TASK ITEM: Transcribe only the lines of the listing below from the one holding "2024 - Present_)**" through the one holding "## Projects", inclusive, without any change.

EXERCISE INPUT:
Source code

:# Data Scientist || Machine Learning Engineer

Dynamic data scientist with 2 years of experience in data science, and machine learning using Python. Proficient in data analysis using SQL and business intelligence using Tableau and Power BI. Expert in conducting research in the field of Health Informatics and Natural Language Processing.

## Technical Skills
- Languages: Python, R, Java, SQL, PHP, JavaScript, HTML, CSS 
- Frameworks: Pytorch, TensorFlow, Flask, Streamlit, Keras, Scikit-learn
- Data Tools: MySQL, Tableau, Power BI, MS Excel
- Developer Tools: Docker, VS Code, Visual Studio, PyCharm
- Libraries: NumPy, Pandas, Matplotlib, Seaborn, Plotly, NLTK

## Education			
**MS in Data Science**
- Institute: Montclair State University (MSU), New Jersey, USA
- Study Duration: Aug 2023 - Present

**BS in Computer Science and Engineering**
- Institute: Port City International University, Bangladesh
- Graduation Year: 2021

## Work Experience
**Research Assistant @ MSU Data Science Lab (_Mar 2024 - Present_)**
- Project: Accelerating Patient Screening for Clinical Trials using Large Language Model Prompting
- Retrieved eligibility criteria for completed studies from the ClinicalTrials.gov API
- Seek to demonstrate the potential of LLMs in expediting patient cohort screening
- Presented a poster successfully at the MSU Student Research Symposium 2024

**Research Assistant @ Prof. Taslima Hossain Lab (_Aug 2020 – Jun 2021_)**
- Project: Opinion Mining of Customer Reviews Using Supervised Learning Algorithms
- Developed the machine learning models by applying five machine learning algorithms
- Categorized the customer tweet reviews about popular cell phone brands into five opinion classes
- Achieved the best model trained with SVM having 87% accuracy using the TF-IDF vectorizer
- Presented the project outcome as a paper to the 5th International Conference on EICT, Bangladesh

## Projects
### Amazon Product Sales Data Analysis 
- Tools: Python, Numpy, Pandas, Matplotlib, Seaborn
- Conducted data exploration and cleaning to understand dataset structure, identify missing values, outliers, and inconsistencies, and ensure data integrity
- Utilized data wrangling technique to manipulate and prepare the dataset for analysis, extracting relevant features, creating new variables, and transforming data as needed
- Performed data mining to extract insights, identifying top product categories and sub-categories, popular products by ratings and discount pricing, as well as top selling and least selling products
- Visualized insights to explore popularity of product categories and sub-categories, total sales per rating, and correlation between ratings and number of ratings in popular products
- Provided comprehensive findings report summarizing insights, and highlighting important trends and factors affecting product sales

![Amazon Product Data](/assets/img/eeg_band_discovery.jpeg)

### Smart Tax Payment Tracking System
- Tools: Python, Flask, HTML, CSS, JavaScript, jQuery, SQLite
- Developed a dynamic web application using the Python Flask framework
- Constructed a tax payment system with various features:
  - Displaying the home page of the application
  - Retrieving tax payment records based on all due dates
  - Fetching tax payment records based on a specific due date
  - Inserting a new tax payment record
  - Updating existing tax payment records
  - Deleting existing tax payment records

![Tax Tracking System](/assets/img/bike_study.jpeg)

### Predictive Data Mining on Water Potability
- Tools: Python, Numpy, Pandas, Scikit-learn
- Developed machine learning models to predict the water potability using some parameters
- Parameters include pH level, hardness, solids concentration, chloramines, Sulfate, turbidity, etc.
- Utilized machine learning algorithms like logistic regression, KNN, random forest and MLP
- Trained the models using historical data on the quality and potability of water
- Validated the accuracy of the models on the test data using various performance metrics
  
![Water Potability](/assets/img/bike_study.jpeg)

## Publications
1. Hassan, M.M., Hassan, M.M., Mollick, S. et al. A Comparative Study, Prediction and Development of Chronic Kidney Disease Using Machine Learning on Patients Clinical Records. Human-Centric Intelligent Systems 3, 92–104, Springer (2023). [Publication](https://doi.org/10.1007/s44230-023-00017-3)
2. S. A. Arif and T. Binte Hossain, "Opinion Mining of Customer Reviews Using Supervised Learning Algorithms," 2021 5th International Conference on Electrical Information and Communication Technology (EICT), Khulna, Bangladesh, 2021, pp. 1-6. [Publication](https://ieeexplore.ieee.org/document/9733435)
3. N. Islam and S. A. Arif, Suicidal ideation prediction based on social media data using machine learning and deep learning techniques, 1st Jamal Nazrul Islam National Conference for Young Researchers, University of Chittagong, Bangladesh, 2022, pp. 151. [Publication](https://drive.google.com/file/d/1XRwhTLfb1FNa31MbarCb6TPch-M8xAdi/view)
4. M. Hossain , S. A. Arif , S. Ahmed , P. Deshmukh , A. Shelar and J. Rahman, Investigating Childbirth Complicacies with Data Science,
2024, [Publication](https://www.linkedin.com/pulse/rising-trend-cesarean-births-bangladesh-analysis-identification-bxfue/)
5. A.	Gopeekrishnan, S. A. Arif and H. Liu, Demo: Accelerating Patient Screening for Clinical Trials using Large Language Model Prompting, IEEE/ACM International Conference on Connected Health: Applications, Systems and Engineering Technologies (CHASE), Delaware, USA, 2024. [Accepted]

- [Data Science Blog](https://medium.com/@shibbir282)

PROBLEM SOLUTION:
**Research Assistant @ MSU Data Science Lab (_Mar 2024 - Present_)**
- Project: Accelerating Patient Screening for Clinical Trials using Large Language Model Prompting
- Retrieved eligibility criteria for completed studies from the ClinicalTrials.gov API
- Seek to demonstrate the potential of LLMs in expediting patient cohort screening
- Presented a poster successfully at the MSU Student Research Symposium 2024

**Research Assistant @ Prof. Taslima Hossain Lab (_Aug 2020 – Jun 2021_)**
- Project: Opinion Mining of Customer Reviews Using Supervised Learning Algorithms
- Developed the machine learning models by applying five machine learning algorithms
- Categorized the customer tweet reviews about popular cell phone brands into five opinion classes
- Achieved the best model trained with SVM having 87% accuracy using the TF-IDF vectorizer
- Presented the project outcome as a paper to the 5th International Conference on EICT, Bangladesh

## Projects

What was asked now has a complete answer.